Ode com meias até aos joelhos
nos dias em que chegas a casa triste
o meu corpo é triste para que nada te fira
nos dias em que chegas a casa triste
sou só um corpo com meias tontas até aos joelhos
um corpo nu no medo claro da noite
os seios no redondo azul da tua esfera
e a sombra deles na parede do quarto.
nos dias em que chegas a casa triste
sou uma Salomé num desassossego de licor
o teu lado esquerdo com um sexo de flores
a ternura somente insuportável
de te saber triste sem te poder tocar.
ana salomé. Odes
Quintas-feiras havendo hóquei são boas, por decreto, isso aqui toda a gente sabe. Se há
Leituras então, ai...! Era estranha esta. Havia muita malta nova pululando diferente da habitual. No fim viu-se porquê. No princípio viu-se pessoas que falam ao telemóvel antes de entrar na sala, pessoas que brincam com o telemóvel quando se apagam as luzes da sala. Depois não. Depois foi com as palavras que se brincou. Por exemplo.

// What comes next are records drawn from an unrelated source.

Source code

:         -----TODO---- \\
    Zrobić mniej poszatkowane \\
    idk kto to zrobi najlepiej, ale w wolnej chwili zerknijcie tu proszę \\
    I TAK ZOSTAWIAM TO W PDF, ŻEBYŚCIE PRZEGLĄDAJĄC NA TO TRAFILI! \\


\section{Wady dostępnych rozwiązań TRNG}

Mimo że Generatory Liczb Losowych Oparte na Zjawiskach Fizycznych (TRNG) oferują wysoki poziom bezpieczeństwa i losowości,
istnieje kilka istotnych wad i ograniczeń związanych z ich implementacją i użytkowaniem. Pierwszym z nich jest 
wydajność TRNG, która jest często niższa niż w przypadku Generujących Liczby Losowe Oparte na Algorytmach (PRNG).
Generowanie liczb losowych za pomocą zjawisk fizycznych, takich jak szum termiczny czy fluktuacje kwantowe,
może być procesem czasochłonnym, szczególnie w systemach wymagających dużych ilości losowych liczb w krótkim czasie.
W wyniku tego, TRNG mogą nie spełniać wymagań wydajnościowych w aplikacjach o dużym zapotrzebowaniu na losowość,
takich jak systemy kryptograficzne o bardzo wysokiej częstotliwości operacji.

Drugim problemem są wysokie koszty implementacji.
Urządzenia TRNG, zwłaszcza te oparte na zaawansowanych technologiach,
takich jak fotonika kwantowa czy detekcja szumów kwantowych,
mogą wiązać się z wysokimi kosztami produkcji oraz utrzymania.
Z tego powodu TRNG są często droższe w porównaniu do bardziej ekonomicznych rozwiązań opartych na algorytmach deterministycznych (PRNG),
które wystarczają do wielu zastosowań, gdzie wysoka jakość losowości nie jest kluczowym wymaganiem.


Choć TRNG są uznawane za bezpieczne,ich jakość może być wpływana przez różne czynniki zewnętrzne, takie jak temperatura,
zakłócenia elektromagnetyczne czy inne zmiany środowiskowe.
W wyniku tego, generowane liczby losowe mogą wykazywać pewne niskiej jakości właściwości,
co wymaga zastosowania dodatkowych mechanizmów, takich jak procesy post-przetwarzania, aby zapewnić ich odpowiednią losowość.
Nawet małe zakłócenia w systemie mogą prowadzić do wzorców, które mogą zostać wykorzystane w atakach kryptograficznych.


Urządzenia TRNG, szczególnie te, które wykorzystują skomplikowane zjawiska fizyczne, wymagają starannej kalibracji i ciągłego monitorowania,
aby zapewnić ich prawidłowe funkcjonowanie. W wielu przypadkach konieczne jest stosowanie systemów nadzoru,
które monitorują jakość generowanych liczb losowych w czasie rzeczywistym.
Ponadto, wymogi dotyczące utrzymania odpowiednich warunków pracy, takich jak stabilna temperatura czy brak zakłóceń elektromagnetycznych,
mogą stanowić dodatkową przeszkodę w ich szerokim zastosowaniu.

Foi a repetição: não por mudar de idioma, chega mais o que se diz, quando nada chega porque nem se percebe bem. E os gestos repetidos, os pulos... aqui já calo.
Deu laranjas e luz, e fez bolas de sabão, "aquilo para que nascemos". Em crianças, muito crianças, fazíamos bolas de sabão com uns macarrões longos como espaguetes que já ―penso― não existem: era uma brincadeira efémera porque a massa amolecia com a água e não nos era permitido estragar mais do que um canudo cada; era uma brincadeira especial, porque esse dia havia macarrões ao forno no almoço.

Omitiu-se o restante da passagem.